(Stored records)
++++

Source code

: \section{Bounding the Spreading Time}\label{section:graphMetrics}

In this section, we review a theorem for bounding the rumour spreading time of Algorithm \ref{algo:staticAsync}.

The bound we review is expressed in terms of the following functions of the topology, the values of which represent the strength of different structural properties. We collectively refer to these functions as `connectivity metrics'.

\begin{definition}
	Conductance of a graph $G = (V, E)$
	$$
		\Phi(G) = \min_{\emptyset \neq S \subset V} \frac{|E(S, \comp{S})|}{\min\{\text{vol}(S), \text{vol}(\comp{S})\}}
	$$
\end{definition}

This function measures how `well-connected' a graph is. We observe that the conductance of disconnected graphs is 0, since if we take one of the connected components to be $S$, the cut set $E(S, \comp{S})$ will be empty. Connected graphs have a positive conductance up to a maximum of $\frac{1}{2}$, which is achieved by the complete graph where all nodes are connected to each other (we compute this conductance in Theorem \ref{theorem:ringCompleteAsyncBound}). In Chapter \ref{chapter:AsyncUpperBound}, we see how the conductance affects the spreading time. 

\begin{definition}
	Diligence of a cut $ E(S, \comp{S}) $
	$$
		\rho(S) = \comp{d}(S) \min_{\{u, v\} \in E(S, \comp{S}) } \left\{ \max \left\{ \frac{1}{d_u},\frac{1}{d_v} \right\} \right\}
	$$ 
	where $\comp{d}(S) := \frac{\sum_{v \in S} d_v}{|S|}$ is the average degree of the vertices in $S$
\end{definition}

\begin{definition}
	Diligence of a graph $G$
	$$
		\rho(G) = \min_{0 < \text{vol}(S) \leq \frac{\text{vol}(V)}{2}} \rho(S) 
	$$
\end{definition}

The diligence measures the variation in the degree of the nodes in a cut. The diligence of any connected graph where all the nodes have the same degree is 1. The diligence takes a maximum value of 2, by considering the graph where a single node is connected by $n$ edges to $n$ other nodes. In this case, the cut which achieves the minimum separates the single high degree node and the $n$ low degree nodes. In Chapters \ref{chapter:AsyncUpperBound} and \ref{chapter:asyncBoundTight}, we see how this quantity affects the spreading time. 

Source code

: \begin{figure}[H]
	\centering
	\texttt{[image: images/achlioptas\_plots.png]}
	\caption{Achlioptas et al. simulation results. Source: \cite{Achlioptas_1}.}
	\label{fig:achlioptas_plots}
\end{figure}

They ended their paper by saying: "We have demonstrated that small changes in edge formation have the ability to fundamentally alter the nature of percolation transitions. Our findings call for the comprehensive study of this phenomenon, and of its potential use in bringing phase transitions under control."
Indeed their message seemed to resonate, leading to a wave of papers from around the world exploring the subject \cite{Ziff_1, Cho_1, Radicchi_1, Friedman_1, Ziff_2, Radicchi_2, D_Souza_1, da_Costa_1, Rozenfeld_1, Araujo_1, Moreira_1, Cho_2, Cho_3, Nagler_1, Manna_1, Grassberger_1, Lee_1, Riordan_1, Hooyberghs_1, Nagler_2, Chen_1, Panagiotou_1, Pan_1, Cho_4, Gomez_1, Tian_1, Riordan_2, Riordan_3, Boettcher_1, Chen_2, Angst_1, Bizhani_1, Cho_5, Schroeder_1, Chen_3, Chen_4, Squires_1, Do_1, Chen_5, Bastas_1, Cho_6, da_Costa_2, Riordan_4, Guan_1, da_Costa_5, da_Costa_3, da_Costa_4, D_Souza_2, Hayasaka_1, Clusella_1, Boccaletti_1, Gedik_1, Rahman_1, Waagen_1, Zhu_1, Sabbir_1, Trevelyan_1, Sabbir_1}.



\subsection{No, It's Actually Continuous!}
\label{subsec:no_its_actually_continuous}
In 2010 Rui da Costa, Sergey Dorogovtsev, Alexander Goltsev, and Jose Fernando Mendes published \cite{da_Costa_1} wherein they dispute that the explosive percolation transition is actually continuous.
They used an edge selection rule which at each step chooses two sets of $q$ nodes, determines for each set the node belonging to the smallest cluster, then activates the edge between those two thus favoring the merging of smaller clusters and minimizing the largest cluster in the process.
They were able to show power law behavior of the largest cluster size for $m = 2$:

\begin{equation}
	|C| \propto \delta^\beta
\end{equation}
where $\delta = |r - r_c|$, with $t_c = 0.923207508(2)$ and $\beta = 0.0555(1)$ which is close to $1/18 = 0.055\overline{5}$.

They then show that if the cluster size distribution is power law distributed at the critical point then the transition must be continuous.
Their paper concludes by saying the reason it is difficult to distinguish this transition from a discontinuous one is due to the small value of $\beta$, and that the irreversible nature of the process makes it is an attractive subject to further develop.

++++

**What you will do:** Please give the number of lines in the entries that contain the word "delta", and nothing besides it.

**Exercise solution:** 2